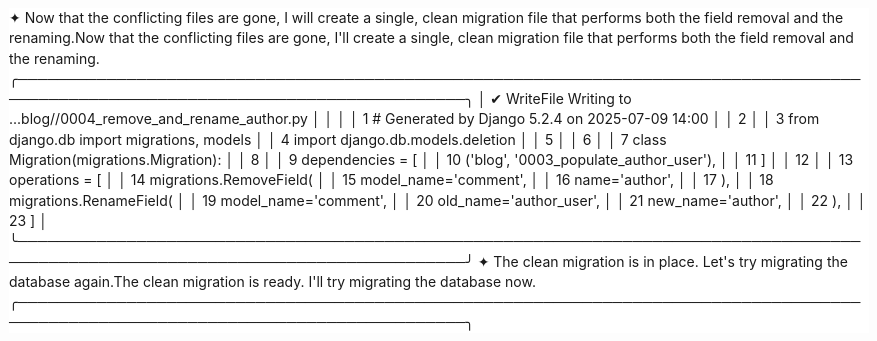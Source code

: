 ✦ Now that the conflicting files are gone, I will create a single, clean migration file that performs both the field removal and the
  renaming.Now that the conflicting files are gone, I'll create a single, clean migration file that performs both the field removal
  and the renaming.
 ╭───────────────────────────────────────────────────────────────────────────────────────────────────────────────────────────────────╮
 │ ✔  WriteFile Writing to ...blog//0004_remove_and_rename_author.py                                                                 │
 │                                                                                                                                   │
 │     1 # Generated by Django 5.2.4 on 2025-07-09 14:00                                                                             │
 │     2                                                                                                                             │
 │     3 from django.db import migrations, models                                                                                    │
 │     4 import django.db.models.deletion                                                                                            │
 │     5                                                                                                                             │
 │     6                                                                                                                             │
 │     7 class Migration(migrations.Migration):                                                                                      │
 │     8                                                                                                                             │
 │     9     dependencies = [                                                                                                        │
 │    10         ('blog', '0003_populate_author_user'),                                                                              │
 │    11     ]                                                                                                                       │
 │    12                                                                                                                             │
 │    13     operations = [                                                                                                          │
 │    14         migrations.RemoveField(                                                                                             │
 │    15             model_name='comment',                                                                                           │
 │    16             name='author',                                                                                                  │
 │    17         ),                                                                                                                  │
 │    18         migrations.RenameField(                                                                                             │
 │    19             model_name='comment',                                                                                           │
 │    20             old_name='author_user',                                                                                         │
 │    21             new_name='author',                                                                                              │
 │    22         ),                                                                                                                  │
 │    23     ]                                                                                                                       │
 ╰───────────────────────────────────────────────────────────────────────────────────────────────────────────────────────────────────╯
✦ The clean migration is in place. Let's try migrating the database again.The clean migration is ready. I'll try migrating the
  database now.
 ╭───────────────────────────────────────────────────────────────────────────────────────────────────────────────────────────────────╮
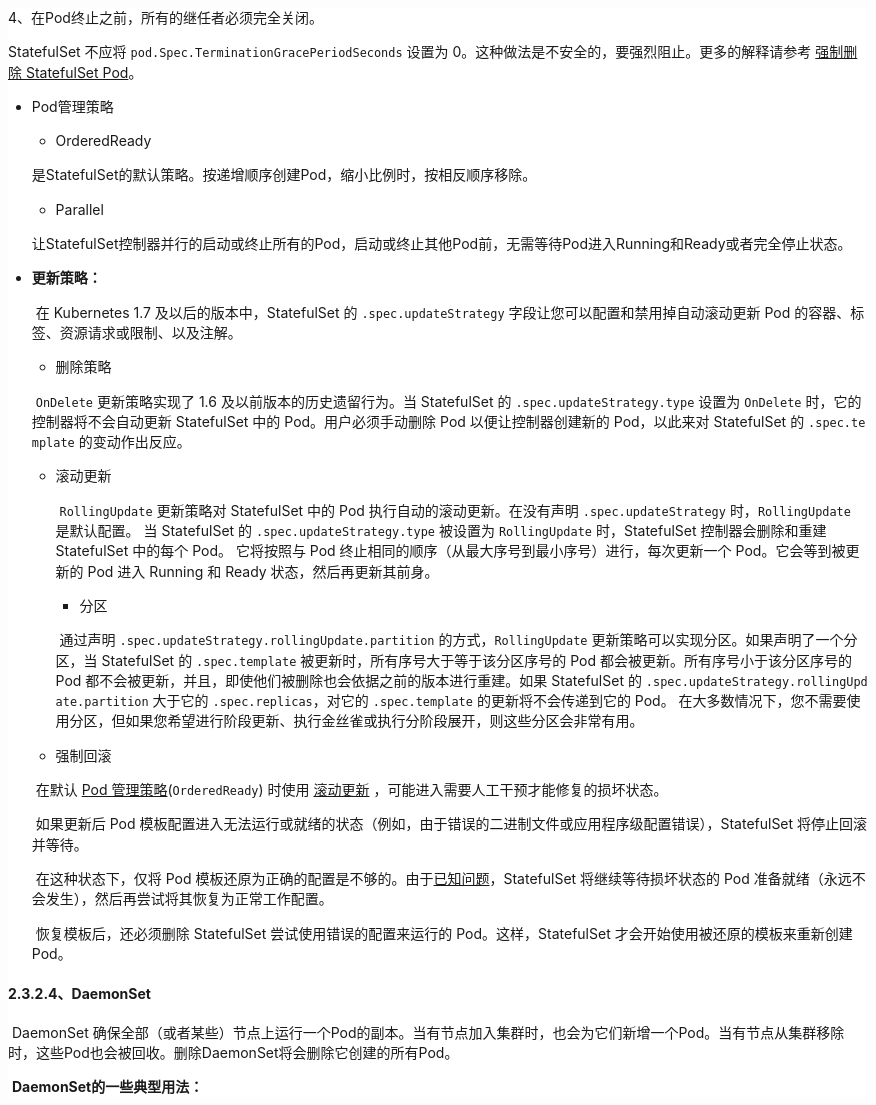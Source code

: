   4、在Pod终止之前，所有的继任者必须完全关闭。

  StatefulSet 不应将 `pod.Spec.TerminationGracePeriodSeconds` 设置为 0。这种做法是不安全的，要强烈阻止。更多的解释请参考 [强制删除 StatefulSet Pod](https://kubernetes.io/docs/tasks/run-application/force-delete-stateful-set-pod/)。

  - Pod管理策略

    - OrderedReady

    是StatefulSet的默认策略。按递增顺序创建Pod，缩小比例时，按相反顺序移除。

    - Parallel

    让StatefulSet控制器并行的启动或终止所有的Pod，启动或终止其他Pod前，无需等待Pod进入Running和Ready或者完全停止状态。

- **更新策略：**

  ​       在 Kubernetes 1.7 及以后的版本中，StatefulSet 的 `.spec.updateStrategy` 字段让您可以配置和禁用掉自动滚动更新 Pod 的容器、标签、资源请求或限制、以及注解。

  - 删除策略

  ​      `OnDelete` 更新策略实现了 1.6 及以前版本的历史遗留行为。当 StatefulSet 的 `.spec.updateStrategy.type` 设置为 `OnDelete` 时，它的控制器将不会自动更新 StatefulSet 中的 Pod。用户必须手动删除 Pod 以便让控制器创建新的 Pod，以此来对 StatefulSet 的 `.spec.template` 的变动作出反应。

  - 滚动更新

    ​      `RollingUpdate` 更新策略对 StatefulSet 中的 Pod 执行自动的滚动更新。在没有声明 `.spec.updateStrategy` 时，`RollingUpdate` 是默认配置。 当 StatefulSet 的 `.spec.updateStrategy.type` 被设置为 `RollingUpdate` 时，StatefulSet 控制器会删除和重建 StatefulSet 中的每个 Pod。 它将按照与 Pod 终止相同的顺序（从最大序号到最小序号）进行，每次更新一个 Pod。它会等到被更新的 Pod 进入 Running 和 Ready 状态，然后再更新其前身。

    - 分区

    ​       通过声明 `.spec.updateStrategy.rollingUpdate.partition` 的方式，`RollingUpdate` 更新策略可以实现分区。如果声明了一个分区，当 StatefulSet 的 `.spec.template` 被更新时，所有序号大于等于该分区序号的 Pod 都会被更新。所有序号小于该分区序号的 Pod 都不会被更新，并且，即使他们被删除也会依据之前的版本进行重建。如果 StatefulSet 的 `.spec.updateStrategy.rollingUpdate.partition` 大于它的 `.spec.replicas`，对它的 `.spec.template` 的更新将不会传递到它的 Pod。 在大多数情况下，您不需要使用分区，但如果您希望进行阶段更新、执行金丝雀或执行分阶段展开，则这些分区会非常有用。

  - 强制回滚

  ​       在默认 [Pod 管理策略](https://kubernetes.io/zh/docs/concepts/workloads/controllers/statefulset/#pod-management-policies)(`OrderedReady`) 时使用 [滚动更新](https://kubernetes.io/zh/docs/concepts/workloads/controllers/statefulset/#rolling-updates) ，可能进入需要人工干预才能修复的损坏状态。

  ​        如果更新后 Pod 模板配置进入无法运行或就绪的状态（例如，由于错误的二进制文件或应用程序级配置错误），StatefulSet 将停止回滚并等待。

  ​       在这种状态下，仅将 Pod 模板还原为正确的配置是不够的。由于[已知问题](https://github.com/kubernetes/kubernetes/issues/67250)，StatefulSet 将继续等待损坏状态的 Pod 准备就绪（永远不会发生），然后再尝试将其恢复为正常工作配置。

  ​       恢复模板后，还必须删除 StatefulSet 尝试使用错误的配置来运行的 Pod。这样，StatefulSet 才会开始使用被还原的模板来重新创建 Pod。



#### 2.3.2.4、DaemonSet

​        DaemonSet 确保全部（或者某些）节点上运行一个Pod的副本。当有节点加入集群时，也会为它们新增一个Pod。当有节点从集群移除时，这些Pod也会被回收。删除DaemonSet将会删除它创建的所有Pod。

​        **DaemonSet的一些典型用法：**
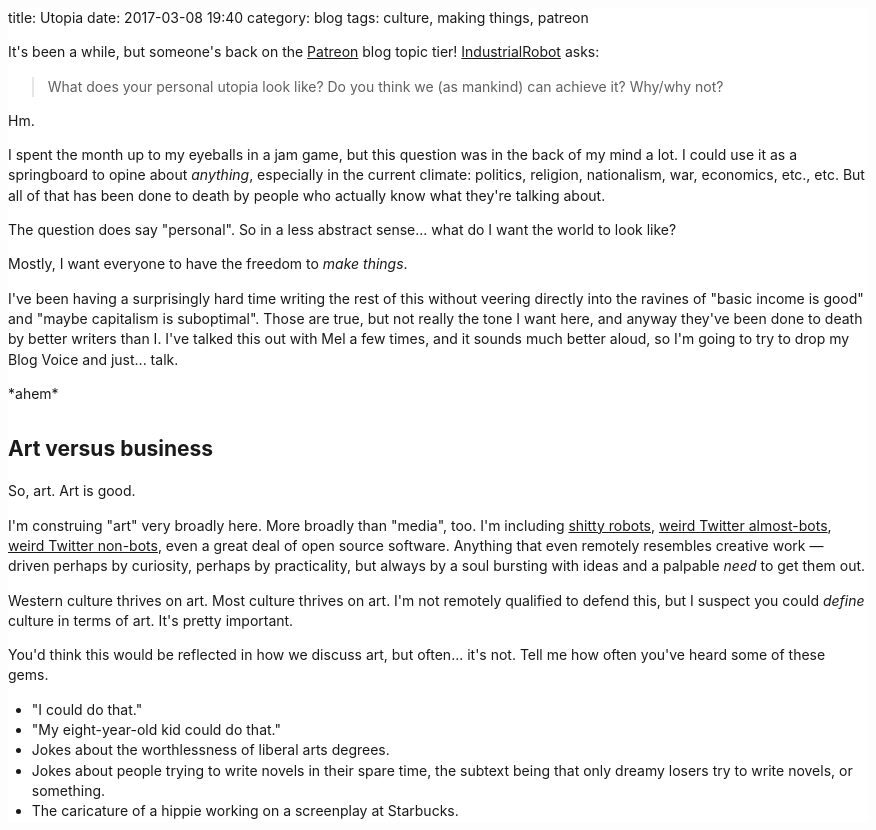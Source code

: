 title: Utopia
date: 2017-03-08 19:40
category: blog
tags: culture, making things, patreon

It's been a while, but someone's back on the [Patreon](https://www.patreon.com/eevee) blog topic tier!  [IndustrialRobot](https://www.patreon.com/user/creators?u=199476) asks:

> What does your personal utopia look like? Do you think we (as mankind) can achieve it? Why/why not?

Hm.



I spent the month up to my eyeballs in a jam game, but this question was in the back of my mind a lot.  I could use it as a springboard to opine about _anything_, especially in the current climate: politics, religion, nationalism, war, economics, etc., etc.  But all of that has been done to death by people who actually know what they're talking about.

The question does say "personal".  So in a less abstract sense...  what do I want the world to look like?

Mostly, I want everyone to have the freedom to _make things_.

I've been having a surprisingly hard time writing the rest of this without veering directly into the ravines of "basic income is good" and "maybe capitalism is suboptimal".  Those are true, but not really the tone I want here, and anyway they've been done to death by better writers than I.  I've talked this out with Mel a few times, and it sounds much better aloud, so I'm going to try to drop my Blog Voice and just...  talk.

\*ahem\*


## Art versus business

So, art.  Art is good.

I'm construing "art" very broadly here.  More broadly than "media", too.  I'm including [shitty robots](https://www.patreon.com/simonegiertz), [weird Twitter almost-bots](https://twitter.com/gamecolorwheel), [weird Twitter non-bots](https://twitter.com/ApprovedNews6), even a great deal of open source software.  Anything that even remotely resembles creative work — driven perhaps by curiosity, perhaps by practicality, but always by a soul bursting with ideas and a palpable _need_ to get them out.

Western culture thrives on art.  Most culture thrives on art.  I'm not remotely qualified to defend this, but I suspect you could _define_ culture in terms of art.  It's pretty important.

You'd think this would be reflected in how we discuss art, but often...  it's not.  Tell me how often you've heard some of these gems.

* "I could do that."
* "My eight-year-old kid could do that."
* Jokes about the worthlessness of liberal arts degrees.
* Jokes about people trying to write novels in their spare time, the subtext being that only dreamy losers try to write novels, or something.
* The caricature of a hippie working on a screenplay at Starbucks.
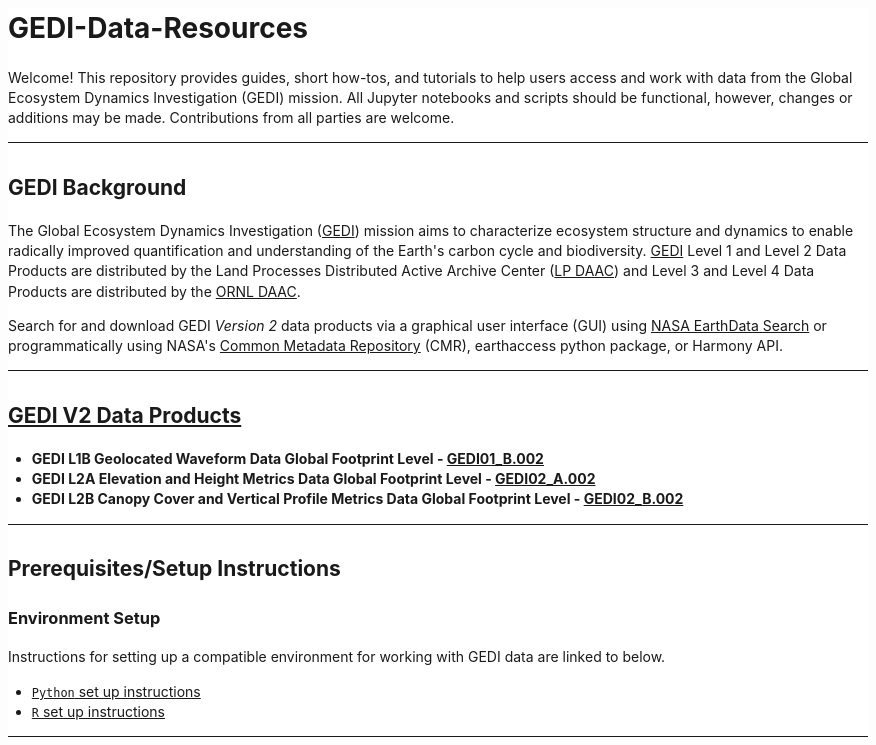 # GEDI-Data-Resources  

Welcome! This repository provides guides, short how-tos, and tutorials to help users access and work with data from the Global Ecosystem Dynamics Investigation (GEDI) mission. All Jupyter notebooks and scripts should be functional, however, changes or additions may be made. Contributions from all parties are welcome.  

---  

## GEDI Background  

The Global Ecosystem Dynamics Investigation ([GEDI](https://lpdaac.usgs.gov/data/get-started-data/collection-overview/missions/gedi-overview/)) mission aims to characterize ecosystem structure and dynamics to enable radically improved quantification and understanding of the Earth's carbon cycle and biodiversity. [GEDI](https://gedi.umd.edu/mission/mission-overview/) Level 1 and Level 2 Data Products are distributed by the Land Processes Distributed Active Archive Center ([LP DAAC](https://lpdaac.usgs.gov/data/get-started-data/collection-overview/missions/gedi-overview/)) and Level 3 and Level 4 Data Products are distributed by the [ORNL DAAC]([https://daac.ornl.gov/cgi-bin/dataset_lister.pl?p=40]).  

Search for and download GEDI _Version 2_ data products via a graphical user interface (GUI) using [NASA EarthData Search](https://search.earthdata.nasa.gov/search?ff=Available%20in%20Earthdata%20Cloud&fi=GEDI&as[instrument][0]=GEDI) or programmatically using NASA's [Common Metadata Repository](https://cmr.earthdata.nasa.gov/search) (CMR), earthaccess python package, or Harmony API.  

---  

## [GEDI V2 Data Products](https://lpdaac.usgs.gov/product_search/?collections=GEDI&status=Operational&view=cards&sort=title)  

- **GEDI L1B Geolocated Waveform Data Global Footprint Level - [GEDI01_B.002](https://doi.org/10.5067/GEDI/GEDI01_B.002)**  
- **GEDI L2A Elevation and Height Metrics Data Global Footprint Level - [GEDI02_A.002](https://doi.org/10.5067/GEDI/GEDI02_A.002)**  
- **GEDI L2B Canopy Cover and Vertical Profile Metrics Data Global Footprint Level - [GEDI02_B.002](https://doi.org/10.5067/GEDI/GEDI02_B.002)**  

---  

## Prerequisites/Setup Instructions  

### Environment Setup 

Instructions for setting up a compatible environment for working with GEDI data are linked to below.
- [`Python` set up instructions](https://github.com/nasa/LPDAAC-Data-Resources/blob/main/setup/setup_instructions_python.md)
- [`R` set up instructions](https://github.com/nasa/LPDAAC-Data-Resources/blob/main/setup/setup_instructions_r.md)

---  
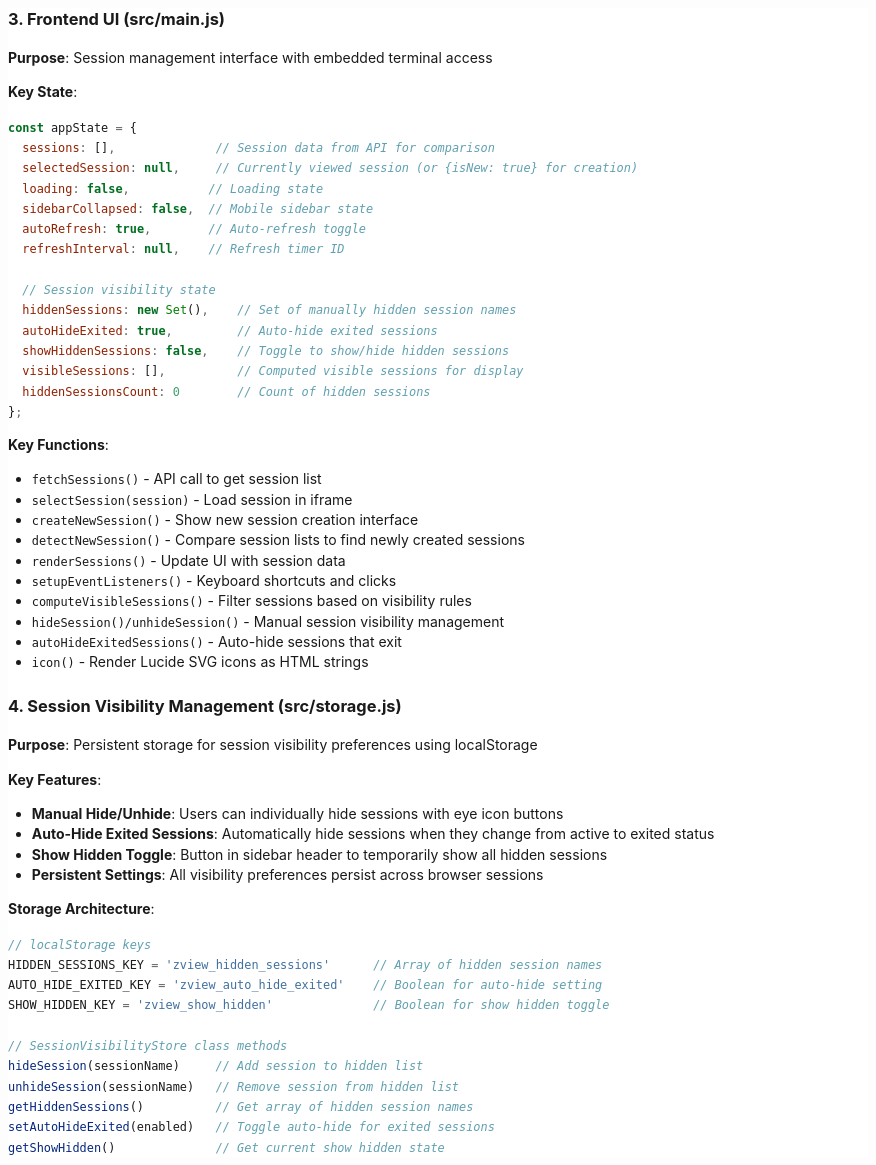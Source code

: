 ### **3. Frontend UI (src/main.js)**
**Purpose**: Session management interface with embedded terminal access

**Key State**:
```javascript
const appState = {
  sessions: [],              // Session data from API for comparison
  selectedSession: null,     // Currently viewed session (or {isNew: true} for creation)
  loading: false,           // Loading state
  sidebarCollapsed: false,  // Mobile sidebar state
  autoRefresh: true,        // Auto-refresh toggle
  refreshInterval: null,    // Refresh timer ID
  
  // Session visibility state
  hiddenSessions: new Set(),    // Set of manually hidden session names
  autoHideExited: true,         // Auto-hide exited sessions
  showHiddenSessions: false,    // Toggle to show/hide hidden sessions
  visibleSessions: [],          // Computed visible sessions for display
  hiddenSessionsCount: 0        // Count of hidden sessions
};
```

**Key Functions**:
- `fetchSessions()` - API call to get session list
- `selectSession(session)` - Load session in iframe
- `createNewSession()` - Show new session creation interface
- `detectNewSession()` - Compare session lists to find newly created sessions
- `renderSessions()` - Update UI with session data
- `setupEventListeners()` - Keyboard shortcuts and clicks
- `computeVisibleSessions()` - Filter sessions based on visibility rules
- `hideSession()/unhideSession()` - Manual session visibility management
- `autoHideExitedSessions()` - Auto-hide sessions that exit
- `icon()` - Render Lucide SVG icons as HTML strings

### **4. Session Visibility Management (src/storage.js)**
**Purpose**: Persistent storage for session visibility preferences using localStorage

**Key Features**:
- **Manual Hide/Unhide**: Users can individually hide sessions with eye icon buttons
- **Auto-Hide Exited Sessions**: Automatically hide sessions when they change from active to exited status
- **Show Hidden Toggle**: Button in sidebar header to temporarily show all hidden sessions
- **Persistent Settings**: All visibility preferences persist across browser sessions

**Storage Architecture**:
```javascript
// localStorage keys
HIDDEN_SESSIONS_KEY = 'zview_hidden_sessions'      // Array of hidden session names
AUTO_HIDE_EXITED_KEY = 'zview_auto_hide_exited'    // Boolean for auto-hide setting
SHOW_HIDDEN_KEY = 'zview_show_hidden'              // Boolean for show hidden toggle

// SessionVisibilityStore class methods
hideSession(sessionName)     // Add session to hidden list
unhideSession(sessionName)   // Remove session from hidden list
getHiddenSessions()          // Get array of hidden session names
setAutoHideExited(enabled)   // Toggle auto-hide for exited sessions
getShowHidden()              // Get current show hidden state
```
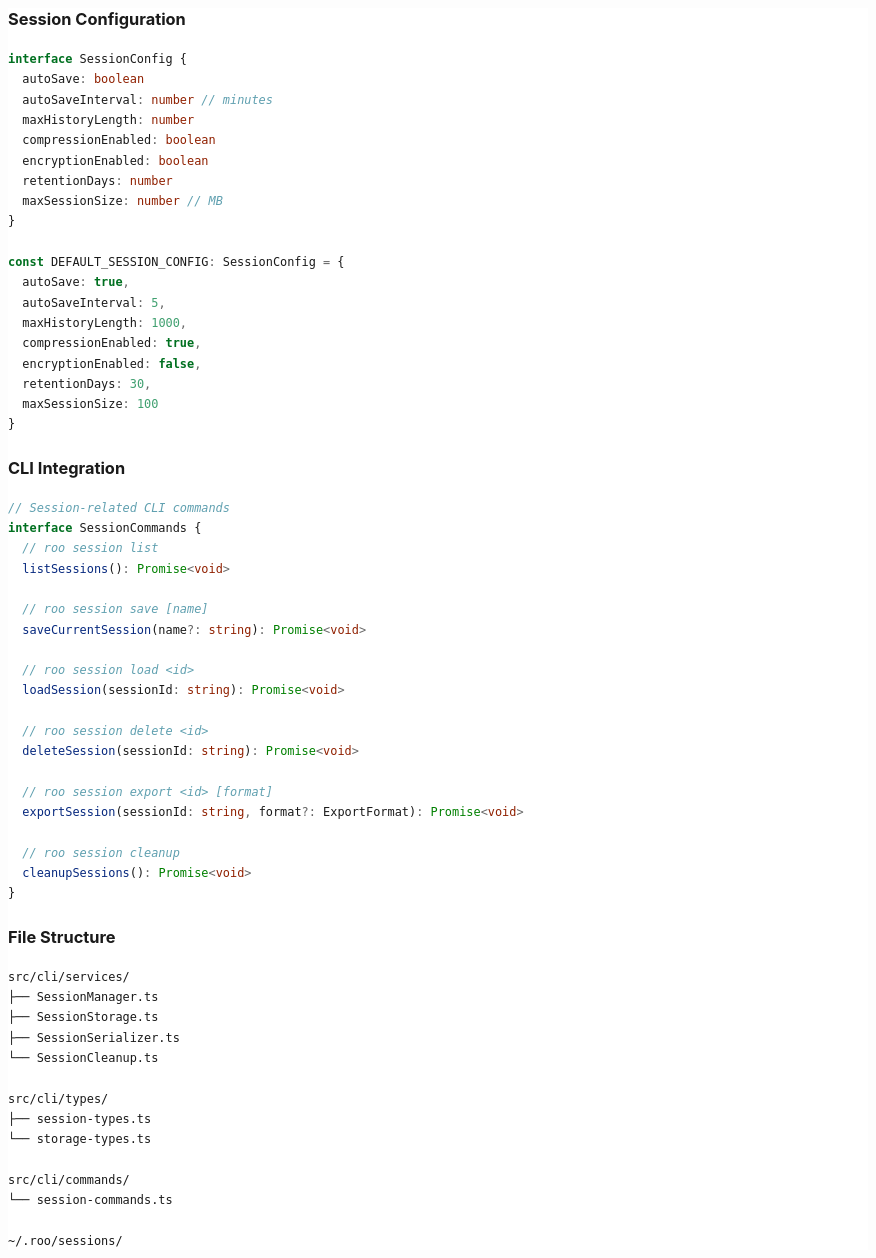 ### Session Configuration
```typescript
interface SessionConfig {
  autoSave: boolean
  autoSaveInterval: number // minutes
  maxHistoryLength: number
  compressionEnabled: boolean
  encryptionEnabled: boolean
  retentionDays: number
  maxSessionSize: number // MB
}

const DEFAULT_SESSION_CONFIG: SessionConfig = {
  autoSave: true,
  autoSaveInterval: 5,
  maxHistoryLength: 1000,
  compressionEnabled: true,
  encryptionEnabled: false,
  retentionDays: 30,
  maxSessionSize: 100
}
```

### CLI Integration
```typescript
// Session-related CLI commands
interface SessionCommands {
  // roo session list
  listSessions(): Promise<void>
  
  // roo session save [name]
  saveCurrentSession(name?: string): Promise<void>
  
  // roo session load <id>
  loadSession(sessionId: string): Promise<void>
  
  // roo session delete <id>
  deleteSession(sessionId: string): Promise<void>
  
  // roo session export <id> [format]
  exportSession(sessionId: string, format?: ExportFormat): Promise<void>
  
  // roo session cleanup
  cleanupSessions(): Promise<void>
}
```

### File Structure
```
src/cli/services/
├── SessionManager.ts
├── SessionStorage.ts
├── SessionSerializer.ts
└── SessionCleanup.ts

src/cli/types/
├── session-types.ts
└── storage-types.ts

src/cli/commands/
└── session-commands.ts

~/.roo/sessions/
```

> _What you will do_
From the listing, copy each line containing the word "hidden".

> _Answer area_
  hiddenSessions: new Set(),    // Set of manually hidden session names
  showHiddenSessions: false,    // Toggle to show/hide hidden sessions
  hiddenSessionsCount: 0        // Count of hidden sessions
- **Show Hidden Toggle**: Button in sidebar header to temporarily show all hidden sessions
HIDDEN_SESSIONS_KEY = 'zview_hidden_sessions'      // Array of hidden session names
SHOW_HIDDEN_KEY = 'zview_show_hidden'              // Boolean for show hidden toggle
hideSession(sessionName)     // Add session to hidden list
unhideSession(sessionName)   // Remove session from hidden list
getHiddenSessions()          // Get array of hidden session names
getShowHidden()              // Get current show hidden state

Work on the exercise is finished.